Lawrence: O que você espera que a rede possa alcançar?

Vancouver: A rede pode ajudar a catalisar a entrega bem-sucedida de oportunidades de energia distrital de baixo carbono. Uma cidade fazendo grandes progressos sozinha não será suficiente. Todos nós precisamos trabalhar juntos. Estamos planejando um C40 workshop de rede, onde as cidades terão a chance de aprofundar os detalhes políticos e técnicos e colaborar para encontrar soluções que sejam apropriadas em seu contexto individual.

Lawrence: O que inspirou Vancouver a sediar o próximo C40 oficina?

Vancouver: Vancouver é uma cidade pequena em termos de população, mas sentimos que estamos tomando medidas progressivas que podem ajudar outras cidades ao redor do mundo. Estamos ansiosos para mostrar o que conseguimos através da implementação de nosso Estratégia de energia do bairro. Também queremos nos encontrar cara a cara com C40 membros da rede tenham discussões muito mais dinâmicas sobre os desafios e soluções de energia do distrito.

Lawrence: Sua cidade demonstra forte liderança na implementação de soluções energéticas distritais. Que experiências importantes você gostaria de compartilhar com outras cidades?

Vancouver: Estamos nisso há cerca de 10 anos e aprendemos muito sobre o desenvolvimento de modelos de negócios, envolvimento com a comunidade de negócios e serviços públicos, aquisição de serviços, compreensão do papel da tecnologia e onde ela se encaixa no processo de tomada de decisão, atendendo aos requisitos de conexão e questões políticas relacionadas, e o que não deve ser muito distraído ao tentar desenvolver um programa distrital de energia. Uma das coisas que aprendemos no desenvolvimento da estratégia de energia do distrito é a importância de utilizar sistemas legados, mesmo que a princípio pareça assustador porque a cidade não possui ou administra esses sistemas.

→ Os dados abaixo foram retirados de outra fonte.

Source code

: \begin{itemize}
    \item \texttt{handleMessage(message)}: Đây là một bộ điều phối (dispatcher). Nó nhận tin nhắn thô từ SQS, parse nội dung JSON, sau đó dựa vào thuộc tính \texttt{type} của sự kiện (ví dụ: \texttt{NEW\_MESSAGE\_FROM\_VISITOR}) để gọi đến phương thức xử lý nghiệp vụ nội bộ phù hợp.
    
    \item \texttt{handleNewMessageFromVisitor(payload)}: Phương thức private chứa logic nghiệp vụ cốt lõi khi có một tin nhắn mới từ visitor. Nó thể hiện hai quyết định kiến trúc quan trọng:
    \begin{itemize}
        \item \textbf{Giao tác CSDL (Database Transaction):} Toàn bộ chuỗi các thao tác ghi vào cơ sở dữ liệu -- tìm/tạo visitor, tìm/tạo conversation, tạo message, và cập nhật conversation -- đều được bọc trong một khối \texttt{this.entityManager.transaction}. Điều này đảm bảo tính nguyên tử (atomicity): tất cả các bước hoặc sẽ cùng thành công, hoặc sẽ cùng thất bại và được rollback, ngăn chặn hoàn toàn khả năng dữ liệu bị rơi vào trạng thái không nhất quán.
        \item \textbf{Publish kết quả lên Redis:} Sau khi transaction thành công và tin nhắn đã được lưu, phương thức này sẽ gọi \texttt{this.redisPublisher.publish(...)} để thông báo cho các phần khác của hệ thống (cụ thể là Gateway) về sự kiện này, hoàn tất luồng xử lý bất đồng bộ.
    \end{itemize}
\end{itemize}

Esperamos que parte do nosso aprendizado possa ajudar outras cidades a superar obstáculos comuns. Tenho certeza de que nosso próprio programa poderia ter ido mais longe, mais rápido, em rede com outras cidades, como fazemos agora por meio de C40.

Lawrence: No momento, quais são as principais ambições e metas para o trabalho de energia do seu distrito?

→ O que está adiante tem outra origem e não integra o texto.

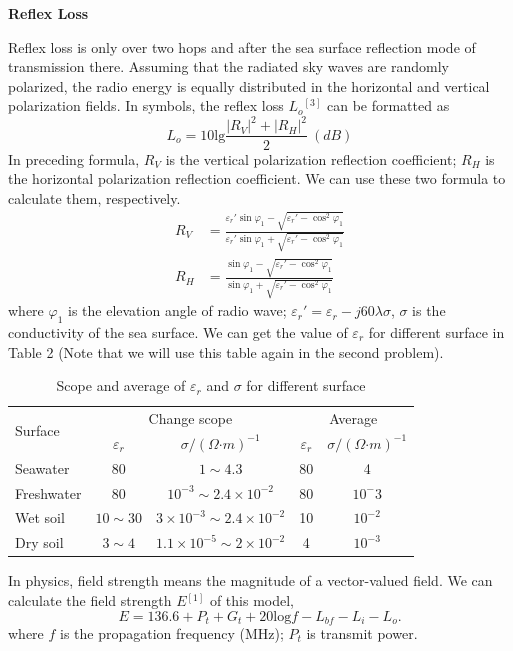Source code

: \documentclass{mcmthesis}
\begin{document}
\textbf{Reflex Loss}

Reflex loss is only over two hops and after the sea surface reflection mode of transmission there. Assuming that the radiated sky waves are randomly polarized, the radio energy is equally distributed in the horizontal and vertical polarization fields. In symbols, the reflex loss $L_o$$^{[3]}$ can be formatted as 
\begin{equation}
L_o = 10\mathrm{lg}\displaystyle\frac{|R_V|^2 + |R_H|^2}{2}~ (dB) 
\end{equation}
In preceding formula, $R_V$ is the vertical polarization reflection coefficient; $R_H$ is the horizontal polarization reflection coefficient. We can use these two formula to calculate them, respectively.
\begin{align}
R_V &= \displaystyle\frac{\varepsilon_r'\sin \varphi_1-\sqrt{\varepsilon_r'-\cos^2\varphi_1}}{
\varepsilon_r'\sin \varphi_1+\sqrt{\varepsilon_r'-\cos^2\varphi_1}
}\\
R_H &= \frac{\sin \varphi_1-\sqrt{\varepsilon_r'-\cos^2\varphi_1}}{
\sin \varphi_1+\sqrt{\varepsilon_r'-\cos^2\varphi_1}}
\end{align}
where $\varphi_1$ is the elevation angle of radio wave; $\varepsilon_r' = \varepsilon_r - j60\lambda\sigma$, $\sigma$ is the conductivity of the sea surface. We can get the value of $\varepsilon_r$ for different surface in Table 2 (Note that we will use this table again in the second problem). 
\begin{longtable}{l cccc}
\caption{Scope and average of $\varepsilon_r$ and $\sigma$ for different surface} \\
\toprule
 \multirow{2}{*}{Surface} & \multicolumn{2}{c}{Change scope} & \multicolumn{2}{c}{Average} \\
\cmidrule(lr){2-3} \cmidrule(lr){4-5}
     & $\varepsilon_r$  & $\sigma/(\Omega\bm\cdot m)^{-1}$   & $\varepsilon_r$  & $\sigma/(\Omega\bm\cdot m)^{-1}$ \\
\midrule
Seawater  & 80 & $1\sim 4.3$ & 80 & 4    \\
Freshwater  & 80 & $10^{-3}\sim 2.4\times 10^{-2}$ & 80 & $10^-3$ \\
Wet soil & $10\sim 30$ & $3\times 10^{-3}\sim 2.4\times 10^{-2}$ & 10 & $10^{-2}$ \\
Dry soil & $3 \sim 4$ & $1.1\times 10^{-5}\sim 2\times 10^{-2}$ & 4 & $10^{-3}$\\
\bottomrule
\end{longtable}


In physics, field strength means the magnitude of a vector-valued field. We can calculate the field strength $E$$^{[1]}$ of this model, 
\begin{equation}
E = 136.6+P_t+G_t+20\mathrm{log} f-L_{bf}-L_i-L_o. 
\end{equation}
where $f$ is the propagation frequency (MHz); $P_t$ is transmit power.
\end{document}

Vancouver: Nossas cidade mais verde 2020 O Plano de Ação identificou alvos específicos para a nossa estratégia distrital de energia; ou seja, 120,000 toneladas de reduções de emissões de CO2 por ano até 2020. Estamos a caminho de atingir essa meta por meio da conversão de baixo carbono de alguns de nossos sistemas legados e do desenvolvimento de novos sistemas distritais de energia.

Lawrence: Quais outras cidades o inspiraram em seu pensamento sobre energia distrital?

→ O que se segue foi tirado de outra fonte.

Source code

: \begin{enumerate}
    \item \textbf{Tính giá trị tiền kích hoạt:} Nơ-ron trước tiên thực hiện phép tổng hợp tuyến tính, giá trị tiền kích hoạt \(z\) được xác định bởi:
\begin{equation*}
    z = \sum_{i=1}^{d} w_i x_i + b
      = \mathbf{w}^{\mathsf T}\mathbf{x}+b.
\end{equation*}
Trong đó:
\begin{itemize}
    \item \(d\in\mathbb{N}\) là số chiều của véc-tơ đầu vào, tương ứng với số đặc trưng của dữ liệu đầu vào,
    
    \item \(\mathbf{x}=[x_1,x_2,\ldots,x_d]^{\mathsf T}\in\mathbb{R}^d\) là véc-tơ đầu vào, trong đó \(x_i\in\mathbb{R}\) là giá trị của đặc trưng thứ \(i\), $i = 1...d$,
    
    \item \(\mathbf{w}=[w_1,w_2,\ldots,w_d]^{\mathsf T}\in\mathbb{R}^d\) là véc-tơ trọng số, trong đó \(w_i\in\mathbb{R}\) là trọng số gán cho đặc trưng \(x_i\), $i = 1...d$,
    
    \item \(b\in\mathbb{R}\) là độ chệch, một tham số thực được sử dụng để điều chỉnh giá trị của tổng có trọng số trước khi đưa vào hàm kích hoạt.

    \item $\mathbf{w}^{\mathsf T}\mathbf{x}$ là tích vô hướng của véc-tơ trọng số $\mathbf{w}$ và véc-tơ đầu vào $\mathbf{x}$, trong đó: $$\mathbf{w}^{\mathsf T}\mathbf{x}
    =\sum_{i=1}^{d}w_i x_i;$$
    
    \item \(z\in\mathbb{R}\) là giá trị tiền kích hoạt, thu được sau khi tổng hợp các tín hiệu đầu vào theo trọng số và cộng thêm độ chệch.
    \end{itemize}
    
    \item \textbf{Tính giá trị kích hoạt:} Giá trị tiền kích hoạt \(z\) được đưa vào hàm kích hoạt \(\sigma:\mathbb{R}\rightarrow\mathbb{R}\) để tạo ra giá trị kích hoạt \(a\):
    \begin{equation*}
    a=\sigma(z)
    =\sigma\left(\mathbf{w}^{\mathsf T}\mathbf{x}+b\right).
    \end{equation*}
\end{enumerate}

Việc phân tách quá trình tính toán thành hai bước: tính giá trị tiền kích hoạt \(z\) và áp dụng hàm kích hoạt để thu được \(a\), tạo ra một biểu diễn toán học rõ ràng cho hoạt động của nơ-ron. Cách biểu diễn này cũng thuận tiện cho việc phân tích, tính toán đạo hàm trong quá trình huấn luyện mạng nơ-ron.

Vancouver: Muitas cidades nos inspiraram. Copenhague e Estocolmo mostraram que você pode começar com um pequeno sistema e, com o tempo, pode se transformar em algo transformador que oferece benefícios ambientais substanciais. Se não fosse pela generosidade de Oslo em compartilhar muito sobre sua tecnologia de recuperação de calor de esgoto, não teríamos confiança para proceder aqui com uma abordagem semelhante. Depois, há outros, como Londres, que estão em um estágio semelhante ao nosso, mas estão assumindo um papel ativo de liderança na tentativa de definir oportunidades energéticas distritais e facilitar sua implementação. Seu exercício de mapeamento de calor foi uma verdadeira revelação para nós e nos levou a fazer nossa própria versão. Também temos mais exemplos locais, como St. Paul, Seattle, Toronto e Markham, que realmente trouxeram tudo para nós em termos de ambientes de negócios semelhantes, regimes regulatórios, ambientes de preços de energia e modelos que podemos adaptar com uma alta probabilidade de sucesso .

A abordagem escandinava em larga escala é um exemplo impressionante dessa mentalidade integrada de recuperação de recursos – observando como todos os fluxos de energia e resíduos interagem e criam oportunidades para a recuperação de energia. Este é o modelo que podemos aspirar a replicar. Cada cidade tem seu próprio contexto e motivadores, mas sempre há algo para aprender com a experiência de outra cidade.

Para ler o estudo de caso da Neighborhood Energy Strategy de Vancouver, clique Aqui. 

Brian Crowe é o Diretor de Água, Esgotos e Energia do Distrito e Chris Baber é o Gerente de Energia do Bairro da Cidade de Vancouver.